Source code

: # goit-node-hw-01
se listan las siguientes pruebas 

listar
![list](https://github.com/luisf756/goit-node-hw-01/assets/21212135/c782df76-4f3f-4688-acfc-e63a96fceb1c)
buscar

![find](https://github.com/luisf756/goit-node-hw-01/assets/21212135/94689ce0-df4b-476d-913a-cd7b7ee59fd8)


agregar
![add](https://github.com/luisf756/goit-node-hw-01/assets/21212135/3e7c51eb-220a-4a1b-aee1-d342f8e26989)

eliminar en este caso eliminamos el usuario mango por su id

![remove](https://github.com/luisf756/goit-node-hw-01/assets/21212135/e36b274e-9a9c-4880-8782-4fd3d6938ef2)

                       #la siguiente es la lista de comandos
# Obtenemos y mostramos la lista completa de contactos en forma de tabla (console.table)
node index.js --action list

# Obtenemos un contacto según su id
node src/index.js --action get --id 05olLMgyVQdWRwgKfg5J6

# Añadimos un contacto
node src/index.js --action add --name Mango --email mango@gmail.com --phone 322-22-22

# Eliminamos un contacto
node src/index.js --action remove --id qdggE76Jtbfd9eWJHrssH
● ● ●
WHAT IS NEEDED:
In the records above, how many lines include "Obtenemos"? Give that number and nothing more.

ANSWER TO THIS PROBLEM:
2